Bernardine Melchior-Bonnet
Bernardine Melchior-Bonnet (11 June 1906 – 23 March 1995) was a French historian and biographer who specialized in the history of the French Revolution and the First Empire.
Contents
Biography
Bernardine Melchior-Bonnet (née Paul-Dubois) was born in Menthon-Saint-Bernard, Haute-Savoie, the daughter of French official and essayist Louis Paul-Dubois (1868–1938). Her older sister, Marie-Louise Riche, was also a noted historian. Bernardine was the granddaughter of Paul Dubois and Hippolyte Taine.[1]
She married the historian Christian Melchior-Bonnet on October 6, 1930. The couple had two children.

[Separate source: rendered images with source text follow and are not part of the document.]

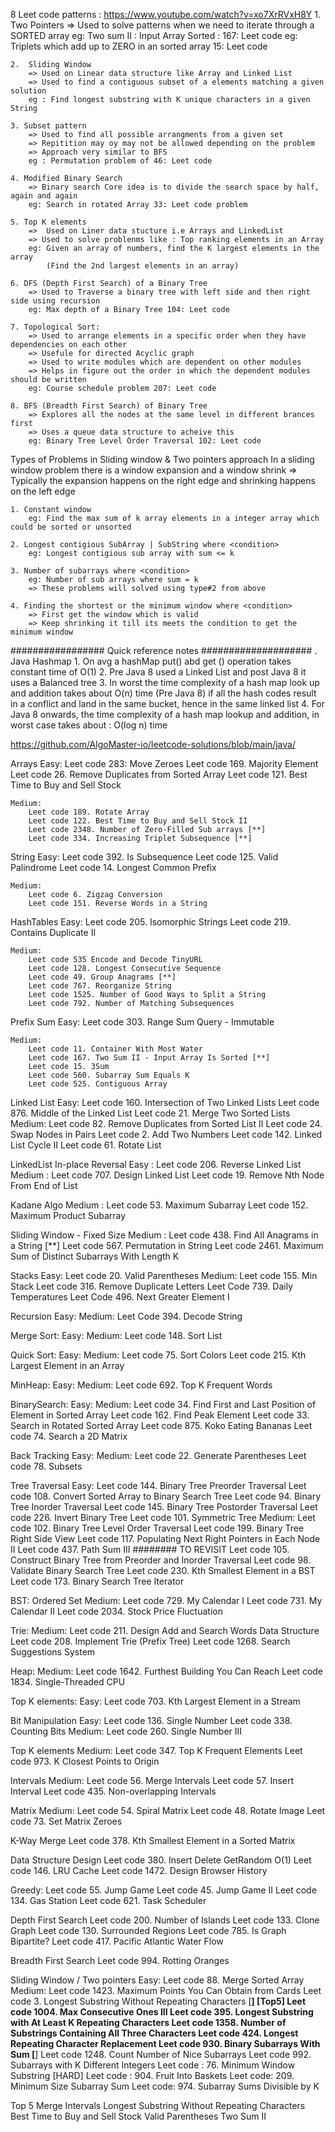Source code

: 8 Leet code patterns : https://www.youtube.com/watch?v=xo7XrRVxH8Y
    1. Two Pointers 
        => Used to solve patterns when we need to iterate through a SORTED array
        eg: Two sum II : Input Array Sorted : 167: Leet code
        eg: Triplets which add up to ZERO in an sorted array 15: Leet code
    
    2.  Sliding Window
        => Used on Linear data structure like Array and Linked List
        => Used to find a contiguous subset of a elements matching a given solution
        eg : Find longest substring with K unique characters in a given String 
    
    3. Subset pattern
        => Used to find all possible arrangments from a given set
        => Repitition may oy may not be allowed depending on the problem
        => Approach very similar to BFS 
        eg : Permutation problem of 46: Leet code 
    
    4. Modified Binary Search
        => Binary search Core idea is to divide the search space by half, again and again
        eg: Search in rotated Array 33: Leet code problem
    
    5. Top K elements
        =>  Used on Liner data stucture i.e Arrays and LinkedList
        => Used to solve problenms like : Top ranking elements in an Array
        eg: Given an array of numbers, find the K largest elements in the array
            (Find the 2nd largest elements in an array)

    6. DFS (Depth First Search) of a Binary Tree
        => Used to Traverse a binary tree with left side and then right side using recursion
        eg: Max depth of a Binary Tree 104: Leet code
    
    7. Topological Sort:
        => Used to arrange elements in a specific order when they have dependencies on each other
        => Usefule for directed Acyclic graph
        => Used to write modules which are dependent on other modules
        => Helps in figure out the order in which the dependent modules should be written
        eg: Course schedule problem 207: Leet code
    
    8. BFS (Breadth First Search) of Binary Tree
        => Explores all the nodes at the same level in different brances first
        => Uses a queue data structure to acheive this
        eg: Binary Tree Level Order Traversal 102: Leet code
    

Types of Problems in Sliding window & Two pointers approach
    In a sliding window problem there is a window expansion and a window shrink
        => Typically the expansion happens on the right edge and shrinking happens on the left edge
    
    1. Constant window 
        eg: Find the max sum of k array elements in a integer array which could be sorted or unsorted

    2. Longest contigious SubArray | SubString where <condition>
        eg: Longest contigious sub array with sum <= k 
    
    3. Number of subarrays where <condition>
        eg: Number of sub arrays where sum = k
        => These problems will solved using type#2 from above 

    4. Finding the shortest or the minimum window where <condition>
        => First get the window which is valid
        => Keep shrinking it till its meets the condition to get the minimum window



#################   Quick reference notes ####################
. Java Hashmap 
    1. On avg a hashMap put() abd get () operation takes constant time of O(1)
    2. Pre Java 8 used a Linked List and post Java 8 it uses a Balanced tree
    3. In worst the time complexity of a hash map look up and addition takes about O(n) time (Pre Java 8)
       if all the hash codes result in a conflict and land in the same bucket, hence in the same linked list
    4. For Java 8 onwards, the time complexity of a hash map lookup and addition, in worst case takes about : O(log n) time 


https://github.com/AlgoMaster-io/leetcode-solutions/blob/main/java/

Arrays
    Easy: 
        Leet code 283: Move Zeroes 
        Leet code 169. Majority Element
        Leet code  26. Remove Duplicates from Sorted Array
        Leet code 121. Best Time to Buy and Sell Stock

    Medium:
        Leet code 189. Rotate Array
        Leet code 122. Best Time to Buy and Sell Stock II
        Leet code 2348. Number of Zero-Filled Sub arrays [**]
        Leet code 334. Increasing Triplet Subsequence [**]

String 
    Easy:
        Leet code 392. Is Subsequence
        Leet code 125. Valid Palindrome
        Leet code 14. Longest Common Prefix

    Medium:
        Leet code 6. Zigzag Conversion
        Leet code 151. Reverse Words in a String

HashTables
    Easy:
        Leet code 205. Isomorphic Strings
        Leet code 219. Contains Duplicate II

    Medium:
        Leet code 535 Encode and Decode TinyURL
        Leet code 128. Longest Consecutive Sequence
        Leet code 49. Group Anagrams [**]
        Leet code 767. Reorganize String
        Leet code 1525. Number of Good Ways to Split a String
        Leet code 792. Number of Matching Subsequences

Prefix Sum
    Easy:
        Leet code 303. Range Sum Query - Immutable
    
    Medium:
        Leet code 11. Container With Most Water
        Leet code 167. Two Sum II - Input Array Is Sorted [**]
        Leet code 15. 3Sum
        Leet code 560. Subarray Sum Equals K
        Leet code 525. Contiguous Array


Linked List
    Easy:
        Leet code 160. Intersection of Two Linked Lists
        Leet code 876. Middle of the Linked List
        Leet code 21. Merge Two Sorted Lists
    Medium:
        Leet code 82. Remove Duplicates from Sorted List II
        Leet code 24. Swap Nodes in Pairs
        Leet code 2. Add Two Numbers
        Leet code 142. Linked List Cycle II
        Leet code 61. Rotate List

LinkedList In-place Reversal
    Easy :
        Leet code 206. Reverse Linked List
    Medium :
        Leet code 707. Design Linked List
        Leet code 19. Remove Nth Node From End of List

Kadane Algo
    Medium :
        Leet code 53. Maximum Subarray
        Leet code 152. Maximum Product Subarray

Sliding Window - Fixed Size
    Medium :
        Leet code 438. Find All Anagrams in a String [**]
        Leet code 567. Permutation in String
        Leet code 2461. Maximum Sum of Distinct Subarrays With Length K

Stacks
    Easy:
        Leet code 20. Valid Parentheses
    Medium:
        Leet code 155. Min Stack
        Leet code 316. Remove Duplicate Letters
        Leet Code 739. Daily Temperatures
        Leet Code 496. Next Greater Element I

Recursion
    Easy:
    Medium:
        Leet Code 394. Decode String

Merge Sort:
    Easy:
    Medium:
        Leet code 148. Sort List

Quick Sort:
    Easy:
    Medium:
       Leet code 75. Sort Colors
       Leet code 215. Kth Largest Element in an Array

MinHeap:
    Easy:
    Medium: Leet code 692. Top K Frequent Words

BinarySearch:
    Easy:
    Medium:
        Leet code 34. Find First and Last Position of Element in Sorted Array
        Leet code 162. Find Peak Element
        Leet code 33. Search in Rotated Sorted Array
        Leet code 875. Koko Eating Bananas
        Leet code 74. Search a 2D Matrix


Back Tracking
    Easy:
    Medium:
        Leet code 22. Generate Parentheses
        Leet code 78. Subsets

Tree Traversal
    Easy:
        Leet code 144. Binary Tree Preorder Traversal
        Leet code 108. Convert Sorted Array to Binary Search Tree
        Leet code 94. Binary Tree Inorder Traversal
        Leet code 145. Binary Tree Postorder Traversal
        Leet code 226. Invert Binary Tree
        Leet code 101. Symmetric Tree
    Medium:
        Leet code 102. Binary Tree Level Order Traversal
        Leet code 199. Binary Tree Right Side View
        Leet code 117. Populating Next Right Pointers in Each Node II
        Leet code 437. Path Sum III ######## TO REVISIT
        Leet code 105. Construct Binary Tree from Preorder and Inorder Traversal
        Leet code 98. Validate Binary Search Tree
        Leet code 230. Kth Smallest Element in a BST
        Leet code 173. Binary Search Tree Iterator

BST: Ordered Set
    Medium:
        Leet code 729. My Calendar I
        Leet code 731. My Calendar II
        Leet code 2034. Stock Price Fluctuation

Trie:
    Medium:
        Leet code 211. Design Add and Search Words Data Structure
        Leet code 208. Implement Trie (Prefix Tree)
        Leet code 1268. Search Suggestions System

Heap:
    Medium:
        Leet code 1642. Furthest Building You Can Reach
        Leet code 1834. Single-Threaded CPU

Top K elements:
    Easy:
        Leet code 703. Kth Largest Element in a Stream

Bit Manipulation
    Easy:
        Leet code 136. Single Number
        Leet code 338. Counting Bits
    Medium:
        Leet code 260. Single Number III

Top K elements
    Medium:
        Leet code 347. Top K Frequent Elements
        Leet code 973. K Closest Points to Origin

Intervals
    Medium:
        Leet code 56. Merge Intervals
        Leet code 57. Insert Interval
        Leet code 435. Non-overlapping Intervals

Matrix
    Medium:
       Leet code 54. Spiral Matrix
       Leet code 48. Rotate Image
       Leet code 73. Set Matrix Zeroes

K-Way Merge
       Leet code 378. Kth Smallest Element in a Sorted Matrix


Data Structure Design
    Leet code 380. Insert Delete GetRandom O(1)
    Leet code 146. LRU Cache
    Leet code 1472. Design Browser History

Greedy:
    Leet code 55. Jump Game
    Leet code 45. Jump Game II
    Leet code 134. Gas Station
    Leet code 621. Task Scheduler

Depth First Search
    Leet code 200. Number of Islands
    Leet code 133. Clone Graph
    Leet code 130. Surrounded Regions
    Leet code 785. Is Graph Bipartite?
    Leet code 417. Pacific Atlantic Water Flow

Breadth First Search
    Leet code 994. Rotting Oranges

Sliding Window / Two pointers
    Easy:
        Leet code 88. Merge Sorted Array
    Medium:
        Leet code 1423. Maximum Points You Can Obtain from Cards
        Leet code 3. Longest Substring Without Repeating Characters [**] [Top5]
        Leet code 1004. Max Consecutive Ones III
        Leet code 395. Longest Substring with At Least K Repeating Characters
        Leet code 1358. Number of Substrings Containing All Three Characters
        Leet code 424. Longest Repeating Character Replacement
        Leet code 930. Binary Subarrays With Sum    [**]
        Leet code 1248. Count Number of Nice Subarrays
        Leet code 992. Subarrays with K Different Integers
        Leet code : 76. Minimum Window Substring [HARD]
        Leet code : 904. Fruit Into Baskets
        Leet code: 209. Minimum Size Subarray Sum
        Leet code: 974. Subarray Sums Divisible by K



Top 5
    Merge Intervals
    Longest Substring Without Repeating Characters
    Best Time to Buy and Sell Stock
    Valid Parentheses
    Two Sum II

She was awarded the Gobert (1958),[2] Broquette-Gonin (1970)[2] and Marcel-Pollitzer (1979)[3] prizes.
Bernardine Melchior-Bonnet died in Boulogne-Billancourt at the age of 88.
Works
- Napoléon et le Pape (1958)
- La conspiration du Général Mallet (1963)
- Dictionnaire de la Révolution et de l'Empire (1965)
- Les Girondins (1970; 1972)
- Charlotte Corday (1972)
- Jérôme Bonaparte ou l'envers de l'épopée (1979)
- La Grande Mademoiselle (1985)
- Napoléon consul et empereur 1799-1815 (1989; 1992)
- Le procès de Louis XVI (1992)
Notes
- ↑ Léger, François (2001). "L’aventure sentimentale de Taine (I)," Commentaire, No 93. Retrieved 6 April 2023.
- ↑ 2.0 2.1 "Bernardine Melchior-Bonnet," Académie française.
- ↑ "Lauréats," Fondation Marcel-Pollitzer.